**Task prompt**. Looking at the listing below, retype exactly the lines starting at the one containing "perpendicular to every" and ending at the one containing "is perpendicular to", both included, and nothing else.

**Dataset content**.
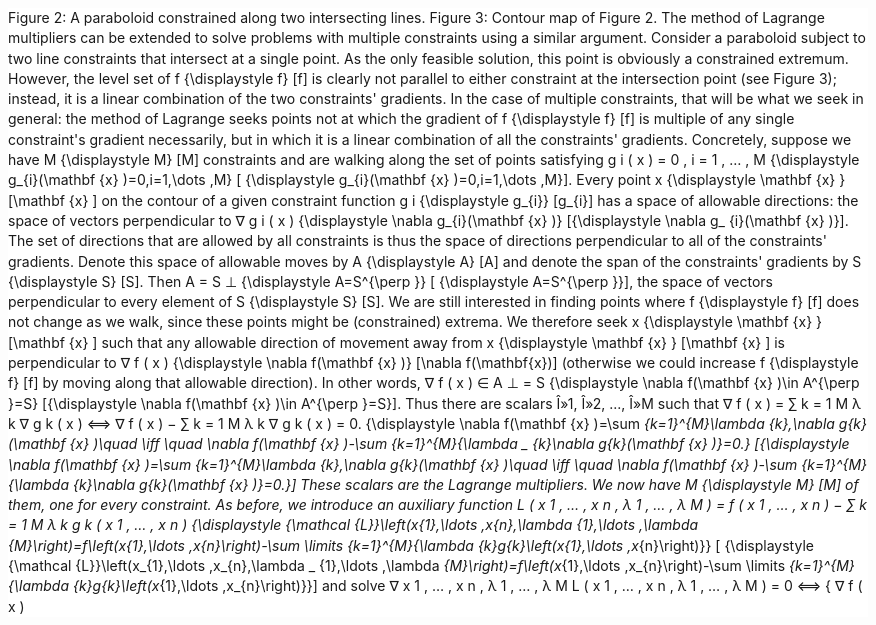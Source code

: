 Figure 2: A paraboloid constrained along two intersecting lines.
Figure 3: Contour map of Figure 2.
The method of Lagrange multipliers can be extended to solve problems with
multiple constraints using a similar argument. Consider a paraboloid subject to
two line constraints that intersect at a single point. As the only feasible
solution, this point is obviously a constrained extremum. However, the level
set of     f   {\displaystyle f}  [f] is clearly not parallel to either
constraint at the intersection point (see Figure 3); instead, it is a linear
combination of the two constraints' gradients. In the case of multiple
constraints, that will be what we seek in general: the method of Lagrange seeks
points not at which the gradient of     f   {\displaystyle f}  [f] is multiple
of any single constraint's gradient necessarily, but in which it is a linear
combination of all the constraints' gradients.
Concretely, suppose we have     M   {\displaystyle M}  [M] constraints and are
walking along the set of points satisfying      g  i   (  x  ) = 0 , i = 1 ,
&#x2026; , M   {\displaystyle g_{i}(\mathbf {x} )=0,i=1,\dots ,M}  [
{\displaystyle g_{i}(\mathbf {x} )=0,i=1,\dots ,M}]. Every point      x
{\displaystyle \mathbf {x} }  [\mathbf {x} ] on the contour of a given
constraint function      g  i     {\displaystyle g_{i}}  [g_{i}] has a space of
allowable directions: the space of vectors perpendicular to     &#x2207;  g  i
(  x  )   {\displaystyle \nabla g_{i}(\mathbf {x} )}  [{\displaystyle \nabla g_
{i}(\mathbf {x} )}]. The set of directions that are allowed by all constraints
is thus the space of directions perpendicular to all of the constraints'
gradients. Denote this space of allowable moves by     A   {\displaystyle A}
[A] and denote the span of the constraints' gradients by     S   {\displaystyle
S}  [S]. Then     A =  S  &#x22A5;     {\displaystyle A=S^{\perp }}  [
{\displaystyle A=S^{\perp }}], the space of vectors perpendicular to every
element of     S   {\displaystyle S}  [S].
We are still interested in finding points where     f   {\displaystyle f}  [f]
does not change as we walk, since these points might be (constrained) extrema.
We therefore seek      x    {\displaystyle \mathbf {x} }  [\mathbf {x} ] such
that any allowable direction of movement away from      x    {\displaystyle
\mathbf {x} }  [\mathbf {x} ] is perpendicular to     &#x2207; f (  x  )
{\displaystyle \nabla f(\mathbf {x} )}  [\nabla f(\mathbf{x})] (otherwise we
could increase     f   {\displaystyle f}  [f] by moving along that allowable
direction). In other words,     &#x2207; f (  x  ) &#x2208;  A  &#x22A5;   = S
{\displaystyle \nabla f(\mathbf {x} )\in A^{\perp }=S}  [{\displaystyle \nabla
f(\mathbf {x} )\in A^{\perp }=S}]. Thus there are scalars Î»1, Î»2, ..., Î»M
such that
         &#x2207; f (  x  ) =  &#x2211;  k = 1   M    &#x03BB;  k    &#x2207;
      g  k   (  x  )   &#x27FA;   &#x2207; f (  x  ) &#x2212;  &#x2211;  k = 1
      M     &#x03BB;  k   &#x2207;  g  k   (  x  )  = 0.   {\displaystyle
      \nabla f(\mathbf {x} )=\sum _{k=1}^{M}\lambda _{k}\,\nabla g_{k}(\mathbf
      {x} )\quad \iff \quad \nabla f(\mathbf {x} )-\sum _{k=1}^{M}{\lambda _
      {k}\nabla g_{k}(\mathbf {x} )}=0.}  [{\displaystyle \nabla f(\mathbf {x}
      )=\sum _{k=1}^{M}\lambda _{k}\,\nabla g_{k}(\mathbf {x} )\quad \iff \quad
      \nabla f(\mathbf {x} )-\sum _{k=1}^{M}{\lambda _{k}\nabla g_{k}(\mathbf
      {x} )}=0.}]
These scalars are the Lagrange multipliers. We now have     M   {\displaystyle
M}  [M] of them, one for every constraint.
As before, we introduce an auxiliary function
           L    (   x  1   , &#x2026; ,  x  n   ,  &#x03BB;  1   , &#x2026; ,
      &#x03BB;  M    )  = f  (   x  1   , &#x2026; ,  x  n    )  &#x2212;
      &#x2211;  k = 1   M     &#x03BB;  k    g  k    (   x  1   , &#x2026; ,  x
      n    )     {\displaystyle {\mathcal {L}}\left(x_{1},\ldots ,x_{n},\lambda
      _{1},\ldots ,\lambda _{M}\right)=f\left(x_{1},\ldots ,x_{n}\right)-\sum
      \limits _{k=1}^{M}{\lambda _{k}g_{k}\left(x_{1},\ldots ,x_{n}\right)}}  [
      {\displaystyle {\mathcal {L}}\left(x_{1},\ldots ,x_{n},\lambda _
      {1},\ldots ,\lambda _{M}\right)=f\left(x_{1},\ldots ,x_{n}\right)-\sum
      \limits _{k=1}^{M}{\lambda _{k}g_{k}\left(x_{1},\ldots ,x_{n}\right)}}]
and solve
          &#x2207;   x  1   , &#x2026; ,  x  n   ,  &#x03BB;  1   , &#x2026; ,
      &#x03BB;  M       L   (  x  1   , &#x2026; ,  x  n   ,  &#x03BB;  1   ,
      &#x2026; ,  &#x03BB;  M   ) = 0  &#x27FA;    {    &#x2207; f (  x  )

**Problem solution**.
{\displaystyle A=S^{\perp }}], the space of vectors perpendicular to every
element of     S   {\displaystyle S}  [S].
We are still interested in finding points where     f   {\displaystyle f}  [f]
does not change as we walk, since these points might be (constrained) extrema.
We therefore seek      x    {\displaystyle \mathbf {x} }  [\mathbf {x} ] such
that any allowable direction of movement away from      x    {\displaystyle
\mathbf {x} }  [\mathbf {x} ] is perpendicular to     &#x2207; f (  x  )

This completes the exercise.